__WORK REQUEST__.
Write out, word for word, the first line of the data below and every line after it through the one containing "## The Process".

Records drawn from a dataset:
BEGIN

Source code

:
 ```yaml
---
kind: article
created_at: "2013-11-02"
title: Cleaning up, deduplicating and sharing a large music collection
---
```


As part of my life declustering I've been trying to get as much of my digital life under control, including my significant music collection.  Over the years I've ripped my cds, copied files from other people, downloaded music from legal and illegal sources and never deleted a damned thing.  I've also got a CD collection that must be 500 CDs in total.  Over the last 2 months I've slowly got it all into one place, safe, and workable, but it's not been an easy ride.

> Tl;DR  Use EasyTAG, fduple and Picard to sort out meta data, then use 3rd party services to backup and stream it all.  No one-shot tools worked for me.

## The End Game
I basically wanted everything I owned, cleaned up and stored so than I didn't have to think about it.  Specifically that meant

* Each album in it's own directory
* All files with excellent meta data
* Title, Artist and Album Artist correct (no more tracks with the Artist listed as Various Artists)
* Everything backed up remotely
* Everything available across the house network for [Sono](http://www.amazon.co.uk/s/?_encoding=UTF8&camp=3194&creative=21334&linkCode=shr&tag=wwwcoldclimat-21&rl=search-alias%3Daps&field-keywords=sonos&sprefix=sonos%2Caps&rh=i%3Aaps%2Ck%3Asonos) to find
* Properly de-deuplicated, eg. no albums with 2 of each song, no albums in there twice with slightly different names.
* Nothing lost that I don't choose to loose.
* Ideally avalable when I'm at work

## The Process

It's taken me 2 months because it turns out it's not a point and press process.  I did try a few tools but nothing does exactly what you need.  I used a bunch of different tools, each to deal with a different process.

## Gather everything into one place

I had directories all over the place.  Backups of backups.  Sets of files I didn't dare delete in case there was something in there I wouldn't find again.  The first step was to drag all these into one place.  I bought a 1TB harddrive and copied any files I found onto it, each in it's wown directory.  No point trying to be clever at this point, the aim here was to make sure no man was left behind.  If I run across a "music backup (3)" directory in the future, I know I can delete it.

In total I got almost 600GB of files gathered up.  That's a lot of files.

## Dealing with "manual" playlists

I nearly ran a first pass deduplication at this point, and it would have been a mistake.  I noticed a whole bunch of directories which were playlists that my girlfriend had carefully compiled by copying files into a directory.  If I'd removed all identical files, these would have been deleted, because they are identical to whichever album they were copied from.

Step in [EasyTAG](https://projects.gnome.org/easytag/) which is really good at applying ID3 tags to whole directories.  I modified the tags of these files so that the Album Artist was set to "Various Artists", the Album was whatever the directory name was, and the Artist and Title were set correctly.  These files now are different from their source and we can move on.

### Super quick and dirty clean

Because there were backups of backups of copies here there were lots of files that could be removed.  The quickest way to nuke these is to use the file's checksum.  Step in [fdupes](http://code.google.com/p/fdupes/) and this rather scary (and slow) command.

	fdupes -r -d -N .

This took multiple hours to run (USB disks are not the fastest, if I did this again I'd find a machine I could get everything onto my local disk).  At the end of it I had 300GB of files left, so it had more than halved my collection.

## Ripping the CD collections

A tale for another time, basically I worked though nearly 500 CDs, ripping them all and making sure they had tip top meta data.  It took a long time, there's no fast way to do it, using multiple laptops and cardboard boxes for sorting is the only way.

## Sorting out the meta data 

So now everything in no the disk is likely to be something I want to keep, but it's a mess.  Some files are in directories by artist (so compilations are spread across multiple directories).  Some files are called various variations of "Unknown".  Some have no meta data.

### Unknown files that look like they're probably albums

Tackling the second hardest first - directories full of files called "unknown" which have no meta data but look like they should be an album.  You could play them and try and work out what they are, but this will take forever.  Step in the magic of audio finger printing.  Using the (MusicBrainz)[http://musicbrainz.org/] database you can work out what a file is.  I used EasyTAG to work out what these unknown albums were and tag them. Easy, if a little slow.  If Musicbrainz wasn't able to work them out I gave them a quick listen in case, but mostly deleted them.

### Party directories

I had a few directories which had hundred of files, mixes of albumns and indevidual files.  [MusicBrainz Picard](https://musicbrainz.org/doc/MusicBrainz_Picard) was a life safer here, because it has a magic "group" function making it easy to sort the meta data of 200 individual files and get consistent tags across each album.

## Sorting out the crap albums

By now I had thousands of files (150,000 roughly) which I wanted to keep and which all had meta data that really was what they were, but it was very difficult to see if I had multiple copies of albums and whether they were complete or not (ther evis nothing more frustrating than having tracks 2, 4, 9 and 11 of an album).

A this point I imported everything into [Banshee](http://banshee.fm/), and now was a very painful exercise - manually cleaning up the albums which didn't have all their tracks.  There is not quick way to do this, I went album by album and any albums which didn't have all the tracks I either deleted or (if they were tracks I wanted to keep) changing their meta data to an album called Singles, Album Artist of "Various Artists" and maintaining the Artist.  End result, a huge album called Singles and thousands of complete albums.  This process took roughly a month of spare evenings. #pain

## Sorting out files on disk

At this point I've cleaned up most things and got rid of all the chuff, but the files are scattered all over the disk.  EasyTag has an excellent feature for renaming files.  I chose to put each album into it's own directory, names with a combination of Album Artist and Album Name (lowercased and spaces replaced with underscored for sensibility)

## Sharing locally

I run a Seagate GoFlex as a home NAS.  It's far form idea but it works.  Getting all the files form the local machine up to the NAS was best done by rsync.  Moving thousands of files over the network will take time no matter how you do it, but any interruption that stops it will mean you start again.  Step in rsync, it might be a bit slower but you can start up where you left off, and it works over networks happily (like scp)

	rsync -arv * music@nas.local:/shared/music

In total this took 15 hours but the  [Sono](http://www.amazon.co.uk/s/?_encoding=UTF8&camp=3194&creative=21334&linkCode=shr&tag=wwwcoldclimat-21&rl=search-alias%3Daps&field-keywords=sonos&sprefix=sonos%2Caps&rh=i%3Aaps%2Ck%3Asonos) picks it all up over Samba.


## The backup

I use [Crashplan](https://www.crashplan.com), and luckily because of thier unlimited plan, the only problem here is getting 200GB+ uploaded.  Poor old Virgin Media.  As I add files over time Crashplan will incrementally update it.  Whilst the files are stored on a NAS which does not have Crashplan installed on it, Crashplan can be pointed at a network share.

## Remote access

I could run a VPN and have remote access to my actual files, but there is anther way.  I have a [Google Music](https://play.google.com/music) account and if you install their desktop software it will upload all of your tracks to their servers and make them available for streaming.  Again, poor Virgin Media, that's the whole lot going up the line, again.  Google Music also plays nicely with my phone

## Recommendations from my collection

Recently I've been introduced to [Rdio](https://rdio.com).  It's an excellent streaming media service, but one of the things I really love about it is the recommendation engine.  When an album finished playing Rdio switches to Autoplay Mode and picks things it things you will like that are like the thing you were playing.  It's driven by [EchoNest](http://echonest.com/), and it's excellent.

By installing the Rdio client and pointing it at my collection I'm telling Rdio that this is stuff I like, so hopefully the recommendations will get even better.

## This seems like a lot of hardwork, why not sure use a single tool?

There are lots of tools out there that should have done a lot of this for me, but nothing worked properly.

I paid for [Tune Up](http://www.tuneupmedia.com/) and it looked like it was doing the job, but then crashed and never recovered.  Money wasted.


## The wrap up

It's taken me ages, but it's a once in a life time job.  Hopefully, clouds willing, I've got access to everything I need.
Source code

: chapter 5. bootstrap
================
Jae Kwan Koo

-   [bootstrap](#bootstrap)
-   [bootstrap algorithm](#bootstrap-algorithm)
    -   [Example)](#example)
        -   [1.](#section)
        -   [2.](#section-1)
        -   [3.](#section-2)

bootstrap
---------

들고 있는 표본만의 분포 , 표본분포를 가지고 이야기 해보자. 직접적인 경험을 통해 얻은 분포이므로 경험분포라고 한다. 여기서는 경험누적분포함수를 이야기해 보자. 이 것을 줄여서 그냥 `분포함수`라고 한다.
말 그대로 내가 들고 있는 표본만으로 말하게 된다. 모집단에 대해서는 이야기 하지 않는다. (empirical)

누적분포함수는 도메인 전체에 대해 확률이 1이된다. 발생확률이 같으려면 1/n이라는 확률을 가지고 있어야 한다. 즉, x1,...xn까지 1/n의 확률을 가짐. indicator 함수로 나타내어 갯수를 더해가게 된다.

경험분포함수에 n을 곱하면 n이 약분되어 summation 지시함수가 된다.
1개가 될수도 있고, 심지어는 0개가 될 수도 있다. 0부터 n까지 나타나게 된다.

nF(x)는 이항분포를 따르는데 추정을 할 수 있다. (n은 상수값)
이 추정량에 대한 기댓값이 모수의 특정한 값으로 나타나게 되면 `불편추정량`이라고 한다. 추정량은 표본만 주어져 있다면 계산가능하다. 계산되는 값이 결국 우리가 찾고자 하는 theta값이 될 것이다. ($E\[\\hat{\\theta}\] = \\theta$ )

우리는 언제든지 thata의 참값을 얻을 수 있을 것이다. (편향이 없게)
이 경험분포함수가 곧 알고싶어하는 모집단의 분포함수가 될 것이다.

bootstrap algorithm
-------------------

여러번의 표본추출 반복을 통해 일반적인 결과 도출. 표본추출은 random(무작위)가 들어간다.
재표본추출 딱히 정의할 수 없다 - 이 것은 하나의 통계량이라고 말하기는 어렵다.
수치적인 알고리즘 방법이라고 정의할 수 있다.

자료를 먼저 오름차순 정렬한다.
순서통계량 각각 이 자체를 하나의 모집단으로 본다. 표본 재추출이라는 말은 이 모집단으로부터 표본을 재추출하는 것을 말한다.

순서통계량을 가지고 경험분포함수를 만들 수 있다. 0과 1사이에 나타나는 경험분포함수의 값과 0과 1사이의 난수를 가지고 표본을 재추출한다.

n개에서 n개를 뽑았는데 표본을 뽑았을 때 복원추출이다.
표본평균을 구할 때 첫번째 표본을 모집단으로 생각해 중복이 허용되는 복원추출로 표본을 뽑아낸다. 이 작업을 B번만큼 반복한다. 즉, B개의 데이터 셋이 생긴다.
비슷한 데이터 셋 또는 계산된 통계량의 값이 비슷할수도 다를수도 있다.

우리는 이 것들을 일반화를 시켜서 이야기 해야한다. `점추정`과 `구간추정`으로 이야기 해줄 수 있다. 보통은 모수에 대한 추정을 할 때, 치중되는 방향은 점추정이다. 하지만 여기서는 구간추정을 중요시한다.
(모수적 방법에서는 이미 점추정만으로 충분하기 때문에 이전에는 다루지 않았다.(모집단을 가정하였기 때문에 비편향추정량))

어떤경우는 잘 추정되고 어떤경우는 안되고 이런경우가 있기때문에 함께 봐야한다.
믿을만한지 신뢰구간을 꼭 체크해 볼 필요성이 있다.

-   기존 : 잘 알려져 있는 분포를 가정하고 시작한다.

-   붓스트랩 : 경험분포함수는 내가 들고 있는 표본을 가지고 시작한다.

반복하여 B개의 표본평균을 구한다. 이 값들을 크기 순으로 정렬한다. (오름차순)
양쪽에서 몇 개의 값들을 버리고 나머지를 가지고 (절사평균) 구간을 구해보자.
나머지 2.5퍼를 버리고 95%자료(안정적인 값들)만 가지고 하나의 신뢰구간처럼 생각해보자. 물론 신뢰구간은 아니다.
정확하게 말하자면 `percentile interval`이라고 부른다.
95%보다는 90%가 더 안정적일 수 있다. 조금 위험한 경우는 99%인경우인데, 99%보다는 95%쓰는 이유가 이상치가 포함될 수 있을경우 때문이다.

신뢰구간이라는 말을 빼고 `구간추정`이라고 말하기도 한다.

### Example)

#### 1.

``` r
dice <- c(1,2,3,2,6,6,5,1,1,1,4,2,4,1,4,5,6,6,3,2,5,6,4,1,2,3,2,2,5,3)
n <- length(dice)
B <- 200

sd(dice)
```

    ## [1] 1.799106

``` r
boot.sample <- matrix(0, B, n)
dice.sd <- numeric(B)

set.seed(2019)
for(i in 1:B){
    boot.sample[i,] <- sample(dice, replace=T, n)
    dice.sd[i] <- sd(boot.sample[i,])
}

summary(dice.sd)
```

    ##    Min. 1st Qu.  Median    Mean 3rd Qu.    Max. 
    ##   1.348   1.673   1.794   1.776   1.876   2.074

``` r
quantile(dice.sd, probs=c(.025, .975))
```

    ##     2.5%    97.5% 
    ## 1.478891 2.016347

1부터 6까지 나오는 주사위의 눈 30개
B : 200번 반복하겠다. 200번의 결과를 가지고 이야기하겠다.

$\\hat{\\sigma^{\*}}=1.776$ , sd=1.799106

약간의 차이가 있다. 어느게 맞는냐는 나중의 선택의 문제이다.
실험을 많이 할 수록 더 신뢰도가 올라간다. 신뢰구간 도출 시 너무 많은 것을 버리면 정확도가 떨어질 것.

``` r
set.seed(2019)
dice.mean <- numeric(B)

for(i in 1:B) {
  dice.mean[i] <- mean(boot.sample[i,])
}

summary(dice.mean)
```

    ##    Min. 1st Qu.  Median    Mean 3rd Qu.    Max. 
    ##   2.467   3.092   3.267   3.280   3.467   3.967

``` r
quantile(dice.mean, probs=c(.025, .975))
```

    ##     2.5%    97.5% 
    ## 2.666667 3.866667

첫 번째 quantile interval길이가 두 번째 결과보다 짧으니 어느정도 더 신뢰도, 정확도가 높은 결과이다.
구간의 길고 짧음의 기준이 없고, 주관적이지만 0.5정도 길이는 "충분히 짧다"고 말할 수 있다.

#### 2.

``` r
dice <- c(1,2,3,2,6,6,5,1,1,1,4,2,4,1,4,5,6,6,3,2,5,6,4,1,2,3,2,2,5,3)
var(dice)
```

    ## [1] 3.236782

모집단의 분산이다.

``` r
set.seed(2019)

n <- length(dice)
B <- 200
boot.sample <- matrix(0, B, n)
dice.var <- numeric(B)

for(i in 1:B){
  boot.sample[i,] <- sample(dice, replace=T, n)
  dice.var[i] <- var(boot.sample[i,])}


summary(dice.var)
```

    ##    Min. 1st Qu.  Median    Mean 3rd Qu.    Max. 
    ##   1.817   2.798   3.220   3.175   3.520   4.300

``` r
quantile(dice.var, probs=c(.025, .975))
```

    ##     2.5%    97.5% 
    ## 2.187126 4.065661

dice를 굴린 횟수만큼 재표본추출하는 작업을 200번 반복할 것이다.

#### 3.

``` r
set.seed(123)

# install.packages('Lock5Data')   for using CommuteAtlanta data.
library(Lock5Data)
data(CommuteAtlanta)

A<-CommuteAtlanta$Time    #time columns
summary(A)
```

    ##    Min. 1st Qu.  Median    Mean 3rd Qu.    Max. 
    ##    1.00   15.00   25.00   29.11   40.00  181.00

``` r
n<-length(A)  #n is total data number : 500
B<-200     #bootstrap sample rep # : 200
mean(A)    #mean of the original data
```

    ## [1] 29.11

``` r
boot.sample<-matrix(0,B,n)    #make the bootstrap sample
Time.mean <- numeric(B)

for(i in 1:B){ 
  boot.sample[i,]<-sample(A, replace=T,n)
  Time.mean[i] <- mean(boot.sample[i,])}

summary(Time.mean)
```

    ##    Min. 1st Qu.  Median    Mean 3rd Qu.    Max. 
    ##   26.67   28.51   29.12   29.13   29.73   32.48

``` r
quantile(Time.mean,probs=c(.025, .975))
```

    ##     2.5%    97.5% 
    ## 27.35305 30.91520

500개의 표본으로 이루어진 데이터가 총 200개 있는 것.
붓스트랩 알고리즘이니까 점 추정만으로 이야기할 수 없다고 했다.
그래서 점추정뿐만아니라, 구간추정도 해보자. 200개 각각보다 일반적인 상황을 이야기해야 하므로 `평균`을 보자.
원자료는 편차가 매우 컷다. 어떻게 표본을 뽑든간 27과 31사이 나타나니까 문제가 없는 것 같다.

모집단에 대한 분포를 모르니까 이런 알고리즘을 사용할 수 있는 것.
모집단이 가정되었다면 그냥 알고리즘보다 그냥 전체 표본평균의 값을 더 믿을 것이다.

END

__EXPECTED OUTPUT__.
Source code

:
 ```yaml
---
kind: article
created_at: "2013-11-02"
title: Cleaning up, deduplicating and sharing a large music collection
---
```


As part of my life declustering I've been trying to get as much of my digital life under control, including my significant music collection.  Over the years I've ripped my cds, copied files from other people, downloaded music from legal and illegal sources and never deleted a damned thing.  I've also got a CD collection that must be 500 CDs in total.  Over the last 2 months I've slowly got it all into one place, safe, and workable, but it's not been an easy ride.

> Tl;DR  Use EasyTAG, fduple and Picard to sort out meta data, then use 3rd party services to backup and stream it all.  No one-shot tools worked for me.

## The End Game
I basically wanted everything I owned, cleaned up and stored so than I didn't have to think about it.  Specifically that meant

* Each album in it's own directory
* All files with excellent meta data
* Title, Artist and Album Artist correct (no more tracks with the Artist listed as Various Artists)
* Everything backed up remotely
* Everything available across the house network for [Sono](http://www.amazon.co.uk/s/?_encoding=UTF8&camp=3194&creative=21334&linkCode=shr&tag=wwwcoldclimat-21&rl=search-alias%3Daps&field-keywords=sonos&sprefix=sonos%2Caps&rh=i%3Aaps%2Ck%3Asonos) to find
* Properly de-deuplicated, eg. no albums with 2 of each song, no albums in there twice with slightly different names.
* Nothing lost that I don't choose to loose.
* Ideally avalable when I'm at work

## The Process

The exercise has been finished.